* **Data supplied**:
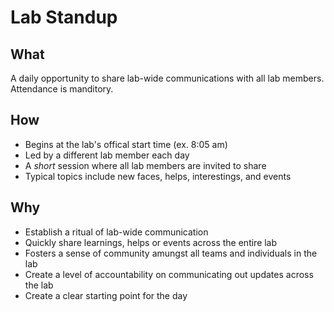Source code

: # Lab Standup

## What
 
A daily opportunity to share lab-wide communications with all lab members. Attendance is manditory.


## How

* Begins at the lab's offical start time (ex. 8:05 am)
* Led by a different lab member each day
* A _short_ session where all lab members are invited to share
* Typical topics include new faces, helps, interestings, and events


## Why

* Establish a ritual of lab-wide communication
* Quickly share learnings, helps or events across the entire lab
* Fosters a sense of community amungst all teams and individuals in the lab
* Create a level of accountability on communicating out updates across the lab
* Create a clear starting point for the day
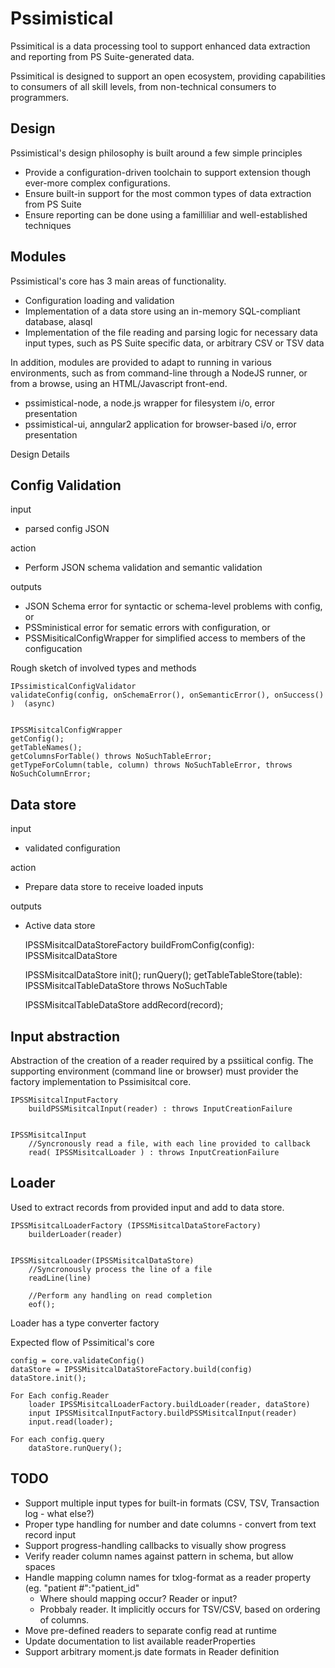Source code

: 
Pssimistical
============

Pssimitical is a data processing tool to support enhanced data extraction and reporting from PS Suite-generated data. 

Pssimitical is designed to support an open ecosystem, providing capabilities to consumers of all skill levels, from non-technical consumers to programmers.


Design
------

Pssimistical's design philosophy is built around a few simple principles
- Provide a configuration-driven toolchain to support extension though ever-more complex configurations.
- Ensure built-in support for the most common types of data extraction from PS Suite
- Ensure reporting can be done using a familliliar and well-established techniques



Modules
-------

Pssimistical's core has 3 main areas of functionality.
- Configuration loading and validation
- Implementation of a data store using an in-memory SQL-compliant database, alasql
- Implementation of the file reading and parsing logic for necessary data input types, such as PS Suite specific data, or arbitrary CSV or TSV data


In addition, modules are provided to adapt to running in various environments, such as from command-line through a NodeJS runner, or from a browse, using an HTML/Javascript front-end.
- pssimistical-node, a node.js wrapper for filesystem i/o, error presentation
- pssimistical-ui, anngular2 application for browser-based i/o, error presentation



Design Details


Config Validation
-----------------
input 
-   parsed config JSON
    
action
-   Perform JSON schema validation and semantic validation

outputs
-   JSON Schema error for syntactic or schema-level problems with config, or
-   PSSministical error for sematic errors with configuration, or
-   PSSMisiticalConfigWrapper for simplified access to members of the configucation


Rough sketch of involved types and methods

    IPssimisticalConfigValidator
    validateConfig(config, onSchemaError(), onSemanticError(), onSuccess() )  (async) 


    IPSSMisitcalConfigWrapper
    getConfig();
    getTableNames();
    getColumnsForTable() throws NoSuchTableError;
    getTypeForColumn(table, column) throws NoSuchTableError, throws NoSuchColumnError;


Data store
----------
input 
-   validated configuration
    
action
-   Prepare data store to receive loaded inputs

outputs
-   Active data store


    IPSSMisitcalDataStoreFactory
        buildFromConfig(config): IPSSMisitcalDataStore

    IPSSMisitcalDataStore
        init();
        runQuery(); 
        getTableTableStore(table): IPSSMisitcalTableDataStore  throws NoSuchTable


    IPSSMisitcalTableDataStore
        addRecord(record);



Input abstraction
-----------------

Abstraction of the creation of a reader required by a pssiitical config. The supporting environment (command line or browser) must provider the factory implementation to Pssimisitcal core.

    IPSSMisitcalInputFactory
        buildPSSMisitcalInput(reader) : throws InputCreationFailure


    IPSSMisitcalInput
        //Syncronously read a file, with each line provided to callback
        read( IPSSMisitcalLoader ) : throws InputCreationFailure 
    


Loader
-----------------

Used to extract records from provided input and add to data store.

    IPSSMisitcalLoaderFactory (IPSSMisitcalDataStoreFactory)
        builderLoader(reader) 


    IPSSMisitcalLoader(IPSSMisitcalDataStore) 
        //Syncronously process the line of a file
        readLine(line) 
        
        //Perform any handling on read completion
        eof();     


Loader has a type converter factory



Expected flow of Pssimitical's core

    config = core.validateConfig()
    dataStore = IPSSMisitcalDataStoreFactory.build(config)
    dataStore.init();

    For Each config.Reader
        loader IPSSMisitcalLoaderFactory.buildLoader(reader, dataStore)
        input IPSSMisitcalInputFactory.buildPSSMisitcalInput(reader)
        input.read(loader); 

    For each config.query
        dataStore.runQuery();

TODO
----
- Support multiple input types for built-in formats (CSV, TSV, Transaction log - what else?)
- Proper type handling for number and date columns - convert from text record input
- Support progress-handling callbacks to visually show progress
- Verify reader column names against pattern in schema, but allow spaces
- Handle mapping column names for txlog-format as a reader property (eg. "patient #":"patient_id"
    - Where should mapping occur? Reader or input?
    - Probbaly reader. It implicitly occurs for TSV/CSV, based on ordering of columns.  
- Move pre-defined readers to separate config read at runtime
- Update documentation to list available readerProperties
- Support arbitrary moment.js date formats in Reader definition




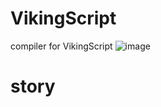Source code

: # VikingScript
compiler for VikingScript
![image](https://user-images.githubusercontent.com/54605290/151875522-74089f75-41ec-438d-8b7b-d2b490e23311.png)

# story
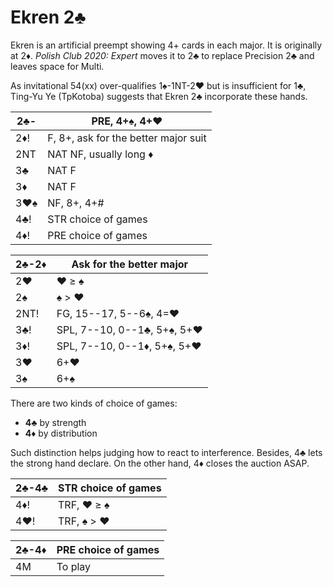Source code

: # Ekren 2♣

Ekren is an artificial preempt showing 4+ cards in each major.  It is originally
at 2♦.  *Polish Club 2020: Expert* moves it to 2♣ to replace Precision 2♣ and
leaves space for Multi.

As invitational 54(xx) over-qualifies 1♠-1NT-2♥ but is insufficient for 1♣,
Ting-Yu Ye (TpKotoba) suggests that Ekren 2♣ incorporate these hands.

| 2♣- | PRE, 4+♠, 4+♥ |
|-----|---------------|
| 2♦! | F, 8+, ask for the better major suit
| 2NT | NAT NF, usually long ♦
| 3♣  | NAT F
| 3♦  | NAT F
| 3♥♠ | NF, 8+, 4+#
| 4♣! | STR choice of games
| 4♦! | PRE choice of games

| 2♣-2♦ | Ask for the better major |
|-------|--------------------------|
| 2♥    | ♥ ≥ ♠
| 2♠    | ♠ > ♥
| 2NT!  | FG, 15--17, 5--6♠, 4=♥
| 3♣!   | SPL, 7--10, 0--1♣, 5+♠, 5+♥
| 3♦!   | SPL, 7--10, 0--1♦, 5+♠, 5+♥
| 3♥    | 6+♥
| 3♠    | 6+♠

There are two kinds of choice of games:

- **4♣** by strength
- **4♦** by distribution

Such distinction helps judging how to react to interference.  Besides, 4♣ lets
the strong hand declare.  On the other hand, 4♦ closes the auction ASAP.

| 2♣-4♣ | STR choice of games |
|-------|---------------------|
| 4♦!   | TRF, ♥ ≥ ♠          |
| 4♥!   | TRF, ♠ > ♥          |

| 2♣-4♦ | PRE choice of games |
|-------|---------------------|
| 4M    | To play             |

* **Task details**: The preceding entries should be duplicated word for word; no picture belongs in the copy.

* **Problem solution**:
Source code

: # Lab Standup

## What
 
A daily opportunity to share lab-wide communications with all lab members. Attendance is manditory.


## How

* Begins at the lab's offical start time (ex. 8:05 am)
* Led by a different lab member each day
* A _short_ session where all lab members are invited to share
* Typical topics include new faces, helps, interestings, and events


## Why

* Establish a ritual of lab-wide communication
* Quickly share learnings, helps or events across the entire lab
* Fosters a sense of community amungst all teams and individuals in the lab
* Create a level of accountability on communicating out updates across the lab
* Create a clear starting point for the day
Source code

: 
Pssimistical
============

Pssimitical is a data processing tool to support enhanced data extraction and reporting from PS Suite-generated data. 

Pssimitical is designed to support an open ecosystem, providing capabilities to consumers of all skill levels, from non-technical consumers to programmers.


Design
------

Pssimistical's design philosophy is built around a few simple principles
- Provide a configuration-driven toolchain to support extension though ever-more complex configurations.
- Ensure built-in support for the most common types of data extraction from PS Suite
- Ensure reporting can be done using a familliliar and well-established techniques



Modules
-------

Pssimistical's core has 3 main areas of functionality.
- Configuration loading and validation
- Implementation of a data store using an in-memory SQL-compliant database, alasql
- Implementation of the file reading and parsing logic for necessary data input types, such as PS Suite specific data, or arbitrary CSV or TSV data


In addition, modules are provided to adapt to running in various environments, such as from command-line through a NodeJS runner, or from a browse, using an HTML/Javascript front-end.
- pssimistical-node, a node.js wrapper for filesystem i/o, error presentation
- pssimistical-ui, anngular2 application for browser-based i/o, error presentation



Design Details


Config Validation
-----------------
input 
-   parsed config JSON
    
action
-   Perform JSON schema validation and semantic validation

outputs
-   JSON Schema error for syntactic or schema-level problems with config, or
-   PSSministical error for sematic errors with configuration, or
-   PSSMisiticalConfigWrapper for simplified access to members of the configucation


Rough sketch of involved types and methods

    IPssimisticalConfigValidator
    validateConfig(config, onSchemaError(), onSemanticError(), onSuccess() )  (async) 


    IPSSMisitcalConfigWrapper
    getConfig();
    getTableNames();
    getColumnsForTable() throws NoSuchTableError;
    getTypeForColumn(table, column) throws NoSuchTableError, throws NoSuchColumnError;


Data store
----------
input 
-   validated configuration
    
action
-   Prepare data store to receive loaded inputs

outputs
-   Active data store


    IPSSMisitcalDataStoreFactory
        buildFromConfig(config): IPSSMisitcalDataStore

    IPSSMisitcalDataStore
        init();
        runQuery(); 
        getTableTableStore(table): IPSSMisitcalTableDataStore  throws NoSuchTable


    IPSSMisitcalTableDataStore
        addRecord(record);



Input abstraction
-----------------

Abstraction of the creation of a reader required by a pssiitical config. The supporting environment (command line or browser) must provider the factory implementation to Pssimisitcal core.

    IPSSMisitcalInputFactory
        buildPSSMisitcalInput(reader) : throws InputCreationFailure


    IPSSMisitcalInput
        //Syncronously read a file, with each line provided to callback
        read( IPSSMisitcalLoader ) : throws InputCreationFailure 
    


Loader
-----------------

Used to extract records from provided input and add to data store.

    IPSSMisitcalLoaderFactory (IPSSMisitcalDataStoreFactory)
        builderLoader(reader) 


    IPSSMisitcalLoader(IPSSMisitcalDataStore) 
        //Syncronously process the line of a file
        readLine(line) 
        
        //Perform any handling on read completion
        eof();     


Loader has a type converter factory



Expected flow of Pssimitical's core

    config = core.validateConfig()
    dataStore = IPSSMisitcalDataStoreFactory.build(config)
    dataStore.init();

    For Each config.Reader
        loader IPSSMisitcalLoaderFactory.buildLoader(reader, dataStore)
        input IPSSMisitcalInputFactory.buildPSSMisitcalInput(reader)
        input.read(loader); 

    For each config.query
        dataStore.runQuery();

TODO
----
- Support multiple input types for built-in formats (CSV, TSV, Transaction log - what else?)
- Proper type handling for number and date columns - convert from text record input
- Support progress-handling callbacks to visually show progress
- Verify reader column names against pattern in schema, but allow spaces
- Handle mapping column names for txlog-format as a reader property (eg. "patient #":"patient_id"
    - Where should mapping occur? Reader or input?
    - Probbaly reader. It implicitly occurs for TSV/CSV, based on ordering of columns.  
- Move pre-defined readers to separate config read at runtime
- Update documentation to list available readerProperties
- Support arbitrary moment.js date formats in Reader definition




Source code

: # VikingScript
compiler for VikingScript
![image](https://user-images.githubusercontent.com/54605290/151875522-74089f75-41ec-438d-8b7b-d2b490e23311.png)

# story
Source code

: # Ekren 2♣

Ekren is an artificial preempt showing 4+ cards in each major.  It is originally
at 2♦.  *Polish Club 2020: Expert* moves it to 2♣ to replace Precision 2♣ and
leaves space for Multi.

As invitational 54(xx) over-qualifies 1♠-1NT-2♥ but is insufficient for 1♣,
Ting-Yu Ye (TpKotoba) suggests that Ekren 2♣ incorporate these hands.

| 2♣- | PRE, 4+♠, 4+♥ |
|-----|---------------|
| 2♦! | F, 8+, ask for the better major suit
| 2NT | NAT NF, usually long ♦
| 3♣  | NAT F
| 3♦  | NAT F
| 3♥♠ | NF, 8+, 4+#
| 4♣! | STR choice of games
| 4♦! | PRE choice of games

| 2♣-2♦ | Ask for the better major |
|-------|--------------------------|
| 2♥    | ♥ ≥ ♠
| 2♠    | ♠ > ♥
| 2NT!  | FG, 15--17, 5--6♠, 4=♥
| 3♣!   | SPL, 7--10, 0--1♣, 5+♠, 5+♥
| 3♦!   | SPL, 7--10, 0--1♦, 5+♠, 5+♥
| 3♥    | 6+♥
| 3♠    | 6+♠

There are two kinds of choice of games:

- **4♣** by strength
- **4♦** by distribution

Such distinction helps judging how to react to interference.  Besides, 4♣ lets
the strong hand declare.  On the other hand, 4♦ closes the auction ASAP.

| 2♣-4♣ | STR choice of games |
|-------|---------------------|
| 4♦!   | TRF, ♥ ≥ ♠          |
| 4♥!   | TRF, ♠ > ♥          |

| 2♣-4♦ | PRE choice of games |
|-------|---------------------|
| 4M    | To play             |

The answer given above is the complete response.